K-Number: K182149 · 2018-12-19

ApplicantCathworks, Ltd.
Decision Date2018-12-19
Product CodeQEK
Advisory CommitteeCV
DecisionSubstantially Equivalent

Device Summary

FFRangio System is a medical device manufactured by Cathworks, Ltd.. It received FDA 510(k) clearance on 2018-12-19 under approval number K182149. The device is classified under product code QEK. It was reviewed by the CV advisory panel. FDA Decision: Substantially Equivalent.

Frequently Asked Questions

What is the FFRangio System?

FFRangio System is a medical device that received FDA 510(k) clearance on 2018-12-19. It is manufactured by Cathworks, Ltd.. The 510(k) number is K182149.

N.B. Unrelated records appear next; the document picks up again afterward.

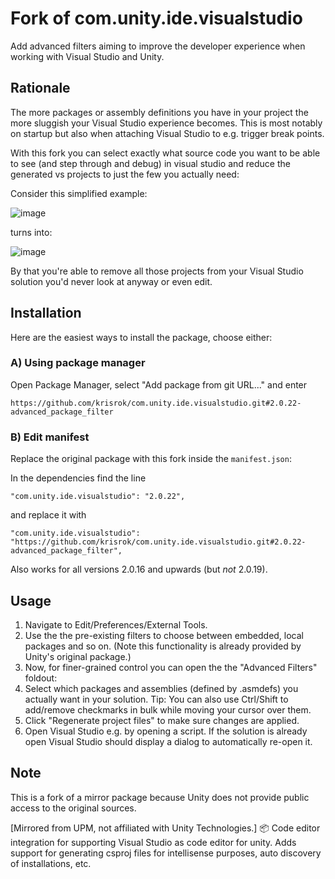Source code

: # Fork of com.unity.ide.visualstudio

Add advanced filters aiming to improve the developer experience when working with Visual Studio and Unity.

## Rationale
The more packages or assembly definitions you have in your project the more sluggish your Visual Studio experience becomes.
This is most notably on startup but also when attaching Visual Studio to e.g. trigger break points.

With this fork you can select exactly what source code you want to be able to see (and step through and debug) in visual studio and reduce the generated vs projects to just the few you actually need:

Consider this simplified example:

![image](https://user-images.githubusercontent.com/3404365/192978093-41356aed-2333-4dbe-9aad-95e371720f31.png)

turns into:

![image](https://user-images.githubusercontent.com/3404365/192978279-5caf95cd-7a1e-4fe0-bc93-8fd05cc89e2d.png)

By that you're able to remove all those projects from your Visual Studio solution you'd never look at anyway or even edit.

## Installation
Here are the easiest ways to install the package, choose either:

### A) Using package manager
Open Package Manager, select "Add package from git URL..." and enter
```
https://github.com/krisrok/com.unity.ide.visualstudio.git#2.0.22-advanced_package_filter
```

### B) Edit manifest
Replace the original package with this fork inside the `manifest.json`:

In the dependencies find the line 

```
"com.unity.ide.visualstudio": "2.0.22",
```

and replace it with

```
"com.unity.ide.visualstudio": "https://github.com/krisrok/com.unity.ide.visualstudio.git#2.0.22-advanced_package_filter",
```

Also works for all versions 2.0.16 and upwards (but _not_ 2.0.19).

## Usage

1. Navigate to Edit/Preferences/External Tools.
2. Use the the pre-existing filters to choose between embedded, local packages and so on. (Note this functionality is already provided by Unity's original package.)
3. Now, for finer-grained control you can open the the "Advanced Filters" foldout:
4. Select which packages and assemblies (defined by .asmdefs) you actually want in your solution. Tip: You can also use Ctrl/Shift to add/remove checkmarks in bulk while moving your cursor over them.
5. Click "Regenerate project files" to make sure changes are applied.
6. Open Visual Studio e.g. by opening a script. If the solution is already open Visual Studio should display a dialog to automatically re-open it.

## Note
This is a fork of a mirror package because Unity does not provide public access to the original sources.

[Mirrored from UPM, not affiliated with Unity Technologies.] 📦 Code editor integration for supporting Visual Studio as code editor for unity. Adds support for generating csproj files for intellisense purposes, auto discovery of installations, etc.
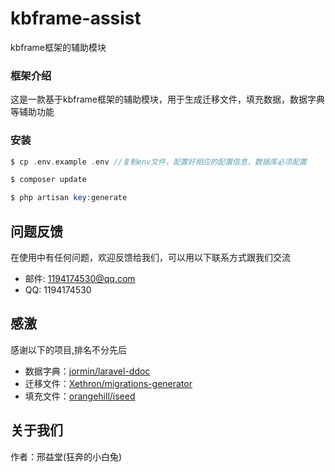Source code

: # kbframe-assist

kbframe框架的辅助模块

### 框架介绍
这是一款基于kbframe框架的辅助模块，用于生成迁移文件，填充数据，数据字典等辅助功能

### 安装
```php
$ cp .env.example .env //复制env文件，配置好相应的配置信息，数据库必须配置
```
```php
$ composer update
```
```php
$ php artisan key:generate
```

## 问题反馈

在使用中有任何问题，欢迎反馈给我们，可以用以下联系方式跟我们交流

* 邮件: 1194174530@qq.com
* QQ: 1194174530

## 感激

感谢以下的项目,排名不分先后

* 数据字典：[jormin/laravel-ddoc](https://github.com/jormin/laravel-ddoc)
* 迁移文件：[Xethron/migrations-generator](https://github.com/Xethron/migrations-generator)
* 填充文件：[orangehill/iseed](https://github.com/orangehill/iseed)

## 关于我们

作者：邢益堂(狂奔的小白兔)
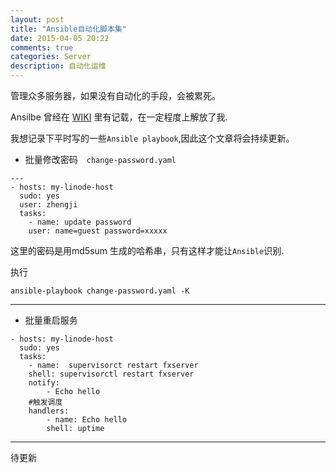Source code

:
 ```yaml
---
layout: post
title: "Ansible自动化脚本集"
date: 2015-04-05 20:22
comments: true
categories: Server
description: 自动化运维
---
```



管理众多服务器，如果没有自动化的手段，会被累死。

Ansilbe 曾经在 [WIKI](http://wiki.zheng-ji.info/Sys/ansible.html) 里有记载，在一定程度上解放了我.

我想记录下平时写的一些`Ansible playbook`,因此这个文章将会持续更新。


* 批量修改密码　`change-password.yaml`

```
---
- hosts: my-linode-host
  sudo: yes
  user: zhengji
  tasks:
    - name: update password
    user: name=guest password=xxxxx
```

这里的密码是用md5sum 生成的哈希串，只有这样才能让`Ansible`识别.

执行

```
ansible-playbook change-password.yaml -K
```

---

* 批量重启服务


```
- hosts: my-linode-host
  sudo: yes
  tasks:
    - name:  supervisorct restart fxserver
    shell: supervisorctl restart fxserver
    notify:
        - Echo hello
    #触发调度
    handlers:
        - name: Echo hello
        shell: uptime
```

---

待更新
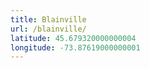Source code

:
 ```yaml
---
title: Blainville
url: /blainville/
latitude: 45.679320000000004
longitude: -73.87619000000001
---
```

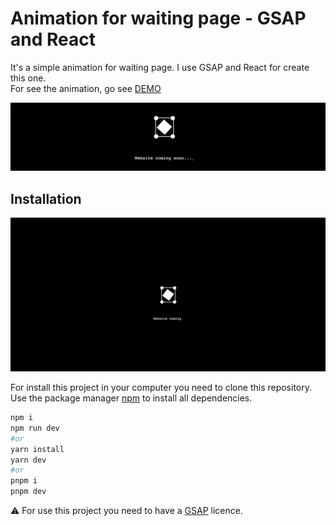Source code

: # Animation for waiting page - GSAP and React

It's a simple animation for waiting page. I use GSAP and React for create this one.  
For see the animation, go see [DEMO](https://www.qodall.com/)

![Picture of Home Page](./ReadMe/HomePage.png)

## Installation

![Gif of Home Page](./ReadMe/GifPage.gif)

For install this project in your computer you need to clone this repository.  
Use the package manager [npm](https://www.npmjs.com/) to install all dependencies.

```bash
npm i
npm run dev
#or 
yarn install
yarn dev
#or 
pnpm i
pnpm dev
```

⚠️ For use this project you need to have a [GSAP](https://greensock.com/gsap/) licence.

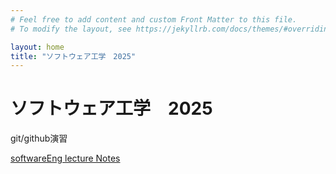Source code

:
 ```yaml
---
# Feel free to add content and custom Front Matter to this file.
# To modify the layout, see https://jekyllrb.com/docs/themes/#overriding-theme-defaults

layout: home
title: "ソフトウェア工学　2025"
---
```


# ソフトウェア工学　2025

git/github演習

[softwareEng lecture Notes](softwareEng2025.md)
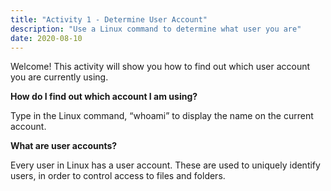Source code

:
 ```yaml
---
title: "Activity 1 - Determine User Account"
description: "Use a Linux command to determine what user you are"
date: 2020-08-10
---
```


Welcome! This activity will show you how to find out which user account you are currently using. 

**How do I find out which account I am using?**

Type in the Linux command, “whoami” to display the name on the current account.

**What are user accounts?**

Every user in Linux has a user account. These are used to uniquely identify users, in order to control access to files and folders.

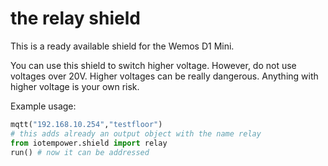 # the relay shield
This is a ready available shield for the Wemos D1 Mini.

You can use this shield to switch higher voltage.
However, do not use voltages over 20V. Higher voltages can be really dangerous.
Anything with higher voltage is your own risk.

Example usage:
```python
mqtt("192.168.10.254","testfloor")
# this adds already an output object with the name relay
from iotempower.shield import relay
run() # now it can be addressed
```
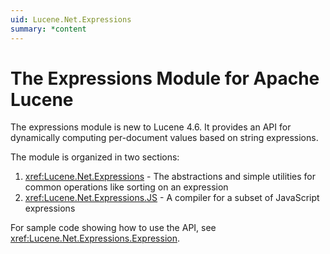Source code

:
 ```yaml
---
uid: Lucene.Net.Expressions
summary: *content
---
```


<!--
 Licensed to the Apache Software Foundation (ASF) under one or more
 contributor license agreements.  See the NOTICE file distributed with
 this work for additional information regarding copyright ownership.
 The ASF licenses this file to You under the Apache License, Version 2.0
 (the "License"); you may not use this file except in compliance with
 the License.  You may obtain a copy of the License at

     http://www.apache.org/licenses/LICENSE-2.0

 Unless required by applicable law or agreed to in writing, software
 distributed under the License is distributed on an "AS IS" BASIS,
 WITHOUT WARRANTIES OR CONDITIONS OF ANY KIND, either express or implied.
 See the License for the specific language governing permissions and
 limitations under the License.
-->

# The Expressions Module for Apache Lucene

 The expressions module is new to Lucene 4.6. It provides an API for dynamically computing per-document values based on string expressions. 

 The module is organized in two sections:

1. <xref:Lucene.Net.Expressions> - The abstractions and simple utilities for common operations like sorting on an expression
2. <xref:Lucene.Net.Expressions.JS> - A compiler for a subset of JavaScript expressions 

 For sample code showing how to use the API, see <xref:Lucene.Net.Expressions.Expression>. 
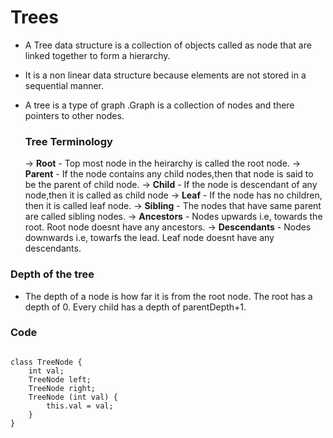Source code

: # Trees 

- A Tree data structure is a collection of objects called as node that are linked together to form a hierarchy.
- It is a non linear data structure because elements are not stored in a sequential manner.
- A tree is a type of graph .Graph is a collection of nodes and there pointers to other nodes.

  ### Tree Terminology

  -> **Root** - Top most node in the heirarchy is called the root node.
  -> **Parent** - If the node contains any child nodes,then that node is said to be the parent of child node.
  -> **Child** - If the node is descendant of any node,then it is called as child node
  -> **Leaf** - If the node has no children, then it is called leaf node.
  -> **Sibling** - The nodes that have same parent are called sibling nodes.
  -> **Ancestors** - Nodes upwards i.e, towards the root. Root node doesnt have any ancestors.
  -> **Descendants** - Nodes downwards i.e, towarfs the lead. Leaf node doesnt have any descendants.

 ### Depth of the tree

 - The depth of a node is how far it is from the root node. The root has a depth of 0. Every child has a depth of parentDepth+1.


### Code

```

class TreeNode {
    int val;
    TreeNode left;
    TreeNode right;
    TreeNode (int val) {
        this.val = val;
    }
}

```

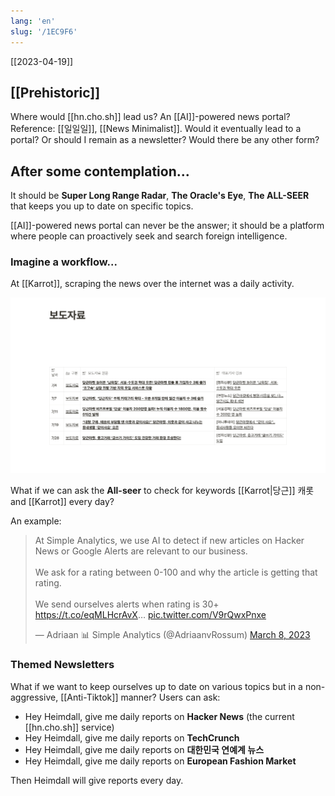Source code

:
 ```yaml
---
lang: 'en'
slug: '/1EC9F6'
---
```


[[2023-04-19]]

## [[Prehistoric]]

Where would [[hn.cho.sh]] lead us? An [[AI]]-powered news portal? Reference: [[일일일]], [[News Minimalist]]. Would it eventually lead to a portal? Or should I remain as a newsletter? Would there be any other form?

## After some contemplation...

It should be **Super Long Range Radar**, **The Oracle's Eye**, **The ALL-SEER** that keeps you up to date on specific topics.

[[AI]]-powered news portal can never be the answer; it should be a platform where people can proactively seek and search foreign intelligence.

### Imagine a workflow...

At [[Karrot]], scraping the news over the internet was a daily activity.

![Like this](../assets/5FD1BE.png)

What if we can ask the **All-seer** to check for keywords [[Karrot|당근]] 캐롯 and [[Karrot]] every day?

An example:

<blockquote class="twitter-tweet">
<p lang="en" dir="ltr">
At Simple Analytics, we use AI to detect if new articles on Hacker News or Google Alerts are relevant to our business.<br/><br/>We ask for a rating between 0-100 and why the article is getting that rating.<br/><br/>We send ourselves alerts when rating is 30+ <a href="https://t.co/eqMLHcrAvX">https://t.co/eqMLHcrAvX</a>… <a href="https://t.co/V9rQwxPnxe">pic.twitter.com/V9rQwxPnxe</a>
</p>
&mdash; Adriaan 📊 Simple Analytics (@AdriaanvRossum) <a href="https://twitter.com/AdriaanvRossum/status/1633318894508146689?ref_src=twsrc%5Etfw">March 8, 2023</a>
</blockquote>

### Themed Newsletters

What if we want to keep ourselves up to date on various topics but in a non-aggressive, [[Anti-Tiktok]] manner? Users can ask:

- Hey Heimdall, give me daily reports on **Hacker News** (the current [[hn.cho.sh]] service)
- Hey Heimdall, give me daily reports on **TechCrunch**
- Hey Heimdall, give me daily reports on **대한민국 연예계 뉴스**
- Hey Heimdall, give me daily reports on **European Fashion Market**

Then Heimdall will give reports every day.
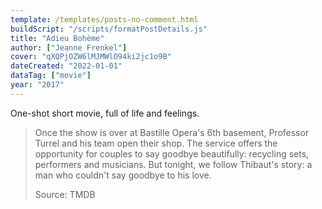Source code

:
 ```yaml
---
template: /templates/posts-no-comment.html
buildScript: "/scripts/formatPostDetails.js"
title: "Adieu Bohème"
author: ["Jeanne Frenkel"]
cover: "qXQPjOZW6lMJMWlO94ki2jc1o9B"
dateCreated: "2022-01-01"
dataTag: ["movie"]
year: "2017"
---
```


One-shot short movie, full of life and feelings.

> Once the show is over at Bastille Opera's 6th basement, Professor Turrel and his team open their shop. The service offers the opportunity for couples to say goodbye beautifully: recycling sets, performers and musicians. But tonight, we follow Thibaut's story: a man who couldn't say goodbye to his love.
>
> Source: TMDB
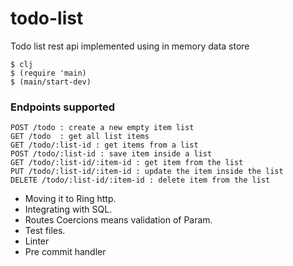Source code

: # todo-list
Todo list rest api implemented using in memory data store 

```
$ clj
$ (require 'main)
$ (main/start-dev)
```

### Endpoints supported
```
POST /todo : create a new empty item list
GET /todo  : get all list items
GET /todo/:list-id : get items from a list
POST /todo/:list-id : save item inside a list
GET /todo/:list-id/:item-id : get item from the list
PUT /todo/:list-id/:item-id : update the item inside the list
DELETE /todo/:list-id/:item-id : delete item from the list
```

- Moving it to Ring http.
- Integrating with SQL.
- Routes Coercions means validation of Param.
- Test files.
- Linter
- Pre commit handler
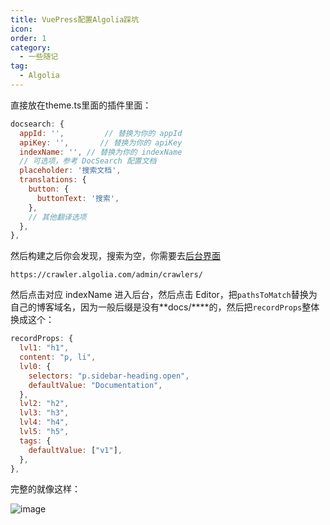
 ```yaml
---
title: VuePress配置Algolia踩坑
icon: 
order: 1
category:
  - 一些随记
tag:
  - Algolia
---
```




直接放在theme.ts里面的插件里面：

```js
docsearch: {
  appId: '',         // 替换为你的 appId
  apiKey: '',       // 替换为你的 apiKey
  indexName: '', // 替换为你的 indexName
  // 可选项，参考 DocSearch 配置文档
  placeholder: '搜索文档',
  translations: {
    button: {
      buttonText: '搜索',
    },
    // 其他翻译选项
  },
},
```

然后构建之后你会发现，搜索为空，你需要去[后台界面](https://crawler.algolia.com/admin/crawlers/)

```
https://crawler.algolia.com/admin/crawlers/
```

然后点击对应 indexName 进入后台，然后点击 Editor，把`pathsToMatch`替换为自己的博客域名，因为一般后缀是没有**docs/\****的，然后把`recordProps`整体换成这个：

```js
recordProps: {
  lvl1: "h1",
  content: "p, li",
  lvl0: {
    selectors: "p.sidebar-heading.open",
    defaultValue: "Documentation",
  },
  lvl2: "h2",
  lvl3: "h3",
  lvl4: "h4",
  lvl5: "h5",
  tags: {
    defaultValue: ["v1"],
  },
},
```

完整的就像这样：

![image](https://cdn.jsdelivr.net/gh/kadobao/picx-images-hosting@master/image.6bh2myw6f6.jpg)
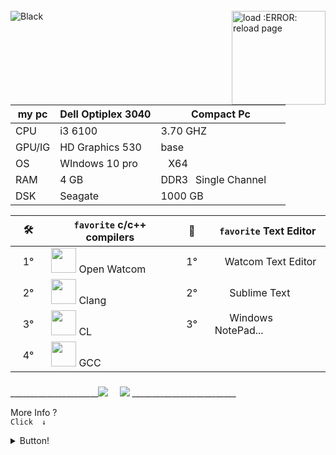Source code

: 
<div style="display: inline_block"><br>
    <img align="center" alt="Black"  src="https://img.shields.io/badge/⠀⠀⠀⠀⠀⠀⠀⠀⠀⠀⠀⠀⠀Г Welcome⠀⅃ ⠀⠀⠀⠀⠀⠀⠀⠀⠀⠀⠀⠀-%23000?style=for-the-badge&logo=&logoColor=white">
    <img src="https://brandslogos.com/wp-content/uploads/images/large/java-logo-1.png" min-width="200px" max-width="200px" width="150px" align="right" alt="load :ERROR: reload page">
   
</div>
</div>

| my pc| Dell Optiplex 3040 |Compact Pc |
|-|-|-|
| CPU | i3 6100 | 3.70 GHZ⠀ |
| GPU/IG | HD Graphics 530  | base⠀|
|  OS | WIndows 10 pro      |⠀X64⠀|
| RAM | 4 GB                | DDR3⠀Single Channel⠀⠀|
| DSK | Seagate             | 1000 GB⠀|

  | :hammer_and_wrench: | ```favorite``` c/c++ compilers | :memo: |    ```favorite``` Text Editor
  |-|-|-|-|                                                     
  |⠀1°⠀| <img src="https://styles.redditmedia.com/t5_30f0f/styles/communityIcon_kekogvre5yy41.png" width="40" height="40" /> Open Watcom                     |⠀1°⠀| ⠀ Watcom Text Editor  
  |⠀2° | <img src="https://encrypted-tbn0.gstatic.com/images?q=tbn:ANd9GcQqD_rzFhOS38Q3PekG_cjCw_GI4P8XoCW0APaJOtavnepe79KWGOa6qPshkCA9Bbpiqmc&usqp=CAU" width="40" height="40" /> Clang                           |⠀2°⠀|⠀⠀Sublime Text  
  |⠀3° | <img src="https://upload.wikimedia.org/wikipedia/commons/thumb/5/59/Visual_Studio_Icon_2019.svg/2060px-Visual_Studio_Icon_2019.svg.png" width="40" height="40" /> CL                              |⠀3° |⠀⠀Windows NotePad... 
  |⠀4° | <img src="https://upload.wikimedia.org/wikipedia/commons/thumb/a/af/GNU_Compiler_Collection_logo.svg/1200px-GNU_Compiler_Collection_logo.svg.png" width="40" height="40" /> GCC|
### 
</div> 
______________________<a href="https://www.youtube.com/channel/UCtckcybjk1hnbk_ENMR0pvw" target="_blank"><img src="https://img.shields.io/badge/YouTube-%239005?style=for-the-badge&logo=youtube&logoColor=white" target="_blank"></a> ⠀
  <a href="https://steamcommunity.com/id/Phikill/" target="_blank"><img src="https://img.shields.io/badge/-STEAM-%23000?style=for-the-badge&logo=STEAM&logoColor=white" target="_blank"></a> __________________________
  
  


  More Info ?  
 ```Click  ↓```
</div>
  <details>
   <summary> Button!  </summary> 

   # Info.  
  * > 1. I am beginner  
  * > i love interactive programs  
     * Programming languages ​​in study!...  
     - [ ]  JAVA  
     - [x] Windows Terminal Code  
     - [ ] Linux  Terminal  Code  
     - [ ] C#  
     - [x] C/C++  
     - [ ] glsl
     - [ ] hlsl
     - [ ] lua
     - [ ] javascript
     - [ ] python
    
     _
                   
                                ██████╗  ██╗  ██╗ ██╗ ██╗  ██╗ ██╗ ██╗     ██╗                         
                                ██╔══██╗ ██║  ██║ ██║ ██║ ██╔╝ ██║ ██║     ██║                         
                                ██████╔╝ ███████║ ██║ █████╔╝  ██║ ██║     ██║                         
                                ██╔═══╝  ██╔══██║ ██║ ██╔═██╗  ██║ ██║     ██║                          
                                ██║      ██║  ██║ ██║ ██║  ██╗ ██║ ███████╗███████╗             
                                ╚═╝      ╚═╝  ╚═╝ ╚═╝ ╚═╝  ╚═╝ ╚═╝ ╚══════╝╚══════╝           
  
simple ASCII art
============   
    
    
  
  #### Projetos em Mente.
     * V PROJETOS V
     * | LEFA Game Engine |
     * | Bloody AntZ | 
     * | Passnasty fantasy |
 ----
    
  [LEFA simple Game Engine](https://github.com/NikuraCorp/LEFA-GE)
</details>
  
   [//]:https://media1.giphy.com/media/OLHoXQgCVSWnfaVgXZ/giphy.gif?cid=790b7611ce304b6e091d2b9cbff0cbb2ce49419f81178279&rid=giphy.gif&ct=s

When was FFRangio System approved by the FDA?

FFRangio System received FDA 510(k) clearance on 2018-12-19, under approval number K182149.

What company makes FFRangio System?

FFRangio System is manufactured by Cathworks, Ltd..

What is the FDA product code for FFRangio System?

The FDA product code for FFRangio System is QEK.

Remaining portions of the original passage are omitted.